:: Work task ::
Transcribe the data exactly, omitting whatever pictures it holds.

START Supplied data

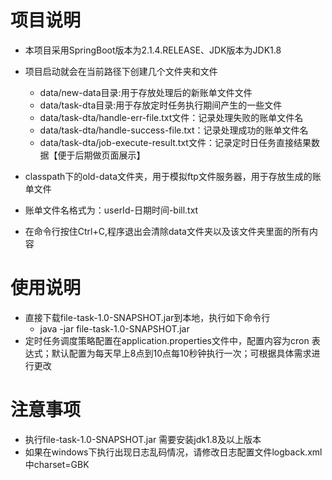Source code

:# 项目说明
* 本项目采用SpringBoot版本为2.1.4.RELEASE、JDK版本为JDK1.8
* 项目启动就会在当前路径下创建几个文件夹和文件
  * data/new-data目录:用于存放处理后的新账单文件文件
  * data/task-dta目录:用于存放定时任务执行期间产生的一些文件
  * data/task-dta/handle-err-file.txt文件：记录处理失败的账单文件名
  * data/task-dta/handle-success-file.txt：记录处理成功的账单文件名
  * data/task-dta/job-execute-result.txt文件：记录定时日任务直接结果数据【便于后期做页面展示】
  
* classpath下的old-data文件夹，用于模拟ftp文件服务器，用于存放生成的账单文件

* 账单文件名格式为：userId-日期时间-bill.txt

* 在命令行按住Ctrl+C,程序退出会清除data文件夹以及该文件夹里面的所有内容


# 使用说明
 * 直接下载file-task-1.0-SNAPSHOT.jar到本地，执行如下命令行
    * java -jar file-task-1.0-SNAPSHOT.jar
 * 定时任务调度策略配置在application.properties文件中，配置内容为cron 表达式；默认配置为每天早上8点到10点每10秒钟执行一次；可根据具体需求进行更改
 

# 注意事项
* 执行file-task-1.0-SNAPSHOT.jar 需要安装jdk1.8及以上版本
* 如果在windows下执行出现日志乱码情况，请修改日志配置文件logback.xml中charset=GBK

 





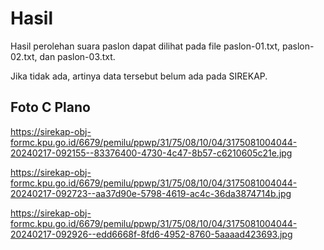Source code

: # Hasil

Hasil perolehan suara paslon dapat dilihat pada file paslon-01.txt, paslon-02.txt, dan paslon-03.txt.

Jika tidak ada, artinya data tersebut belum ada pada SIREKAP.

## Foto C Plano

https://sirekap-obj-formc.kpu.go.id/6679/pemilu/ppwp/31/75/08/10/04/3175081004044-20240217-092155--83376400-4730-4c47-8b57-c6210605c21e.jpg

https://sirekap-obj-formc.kpu.go.id/6679/pemilu/ppwp/31/75/08/10/04/3175081004044-20240217-092723--aa37d90e-5798-4619-ac4c-36da3874714b.jpg

https://sirekap-obj-formc.kpu.go.id/6679/pemilu/ppwp/31/75/08/10/04/3175081004044-20240217-092926--edd6668f-8fd6-4952-8760-5aaaad423693.jpg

END Supplied data

:: Result of the task ::
Source code

:# 项目说明
* 本项目采用SpringBoot版本为2.1.4.RELEASE、JDK版本为JDK1.8
* 项目启动就会在当前路径下创建几个文件夹和文件
  * data/new-data目录:用于存放处理后的新账单文件文件
  * data/task-dta目录:用于存放定时任务执行期间产生的一些文件
  * data/task-dta/handle-err-file.txt文件：记录处理失败的账单文件名
  * data/task-dta/handle-success-file.txt：记录处理成功的账单文件名
  * data/task-dta/job-execute-result.txt文件：记录定时日任务直接结果数据【便于后期做页面展示】
  
* classpath下的old-data文件夹，用于模拟ftp文件服务器，用于存放生成的账单文件

* 账单文件名格式为：userId-日期时间-bill.txt

* 在命令行按住Ctrl+C,程序退出会清除data文件夹以及该文件夹里面的所有内容


# 使用说明
 * 直接下载file-task-1.0-SNAPSHOT.jar到本地，执行如下命令行
    * java -jar file-task-1.0-SNAPSHOT.jar
 * 定时任务调度策略配置在application.properties文件中，配置内容为cron 表达式；默认配置为每天早上8点到10点每10秒钟执行一次；可根据具体需求进行更改
 

# 注意事项
* 执行file-task-1.0-SNAPSHOT.jar 需要安装jdk1.8及以上版本
* 如果在windows下执行出现日志乱码情况，请修改日志配置文件logback.xml中charset=GBK

 





Source code

: # Hasil

Hasil perolehan suara paslon dapat dilihat pada file paslon-01.txt, paslon-02.txt, dan paslon-03.txt.

Jika tidak ada, artinya data tersebut belum ada pada SIREKAP.

## Foto C Plano

https://sirekap-obj-formc.kpu.go.id/6679/pemilu/ppwp/31/75/08/10/04/3175081004044-20240217-092155--83376400-4730-4c47-8b57-c6210605c21e.jpg

https://sirekap-obj-formc.kpu.go.id/6679/pemilu/ppwp/31/75/08/10/04/3175081004044-20240217-092723--aa37d90e-5798-4619-ac4c-36da3874714b.jpg

https://sirekap-obj-formc.kpu.go.id/6679/pemilu/ppwp/31/75/08/10/04/3175081004044-20240217-092926--edd6668f-8fd6-4952-8760-5aaaad423693.jpg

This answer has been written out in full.